%%

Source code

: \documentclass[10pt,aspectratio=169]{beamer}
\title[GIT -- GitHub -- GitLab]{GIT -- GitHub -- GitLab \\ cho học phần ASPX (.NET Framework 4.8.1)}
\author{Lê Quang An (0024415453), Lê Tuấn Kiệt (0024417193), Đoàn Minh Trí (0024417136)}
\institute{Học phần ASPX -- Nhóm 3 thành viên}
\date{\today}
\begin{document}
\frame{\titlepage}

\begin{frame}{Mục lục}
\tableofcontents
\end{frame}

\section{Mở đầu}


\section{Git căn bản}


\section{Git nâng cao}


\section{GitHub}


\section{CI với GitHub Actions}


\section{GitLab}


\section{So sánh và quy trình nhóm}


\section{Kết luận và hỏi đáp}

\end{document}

%%

**Task to carry out:**
The data above is to be restated line for line, word for word.

**Problem solution:**
Source code

: \documentclass[10pt,aspectratio=169]{beamer}
\title[GIT -- GitHub -- GitLab]{GIT -- GitHub -- GitLab \\ cho học phần ASPX (.NET Framework 4.8.1)}
\author{Lê Quang An (0024415453), Lê Tuấn Kiệt (0024417193), Đoàn Minh Trí (0024417136)}
\institute{Học phần ASPX -- Nhóm 3 thành viên}
\date{\today}
\begin{document}
\frame{\titlepage}

\begin{frame}{Mục lục}
\tableofcontents
\end{frame}

\section{Mở đầu}


\section{Git căn bản}


\section{Git nâng cao}


\section{GitHub}


\section{CI với GitHub Actions}


\section{GitLab}


\section{So sánh và quy trình nhóm}


\section{Kết luận và hỏi đáp}

\end{document}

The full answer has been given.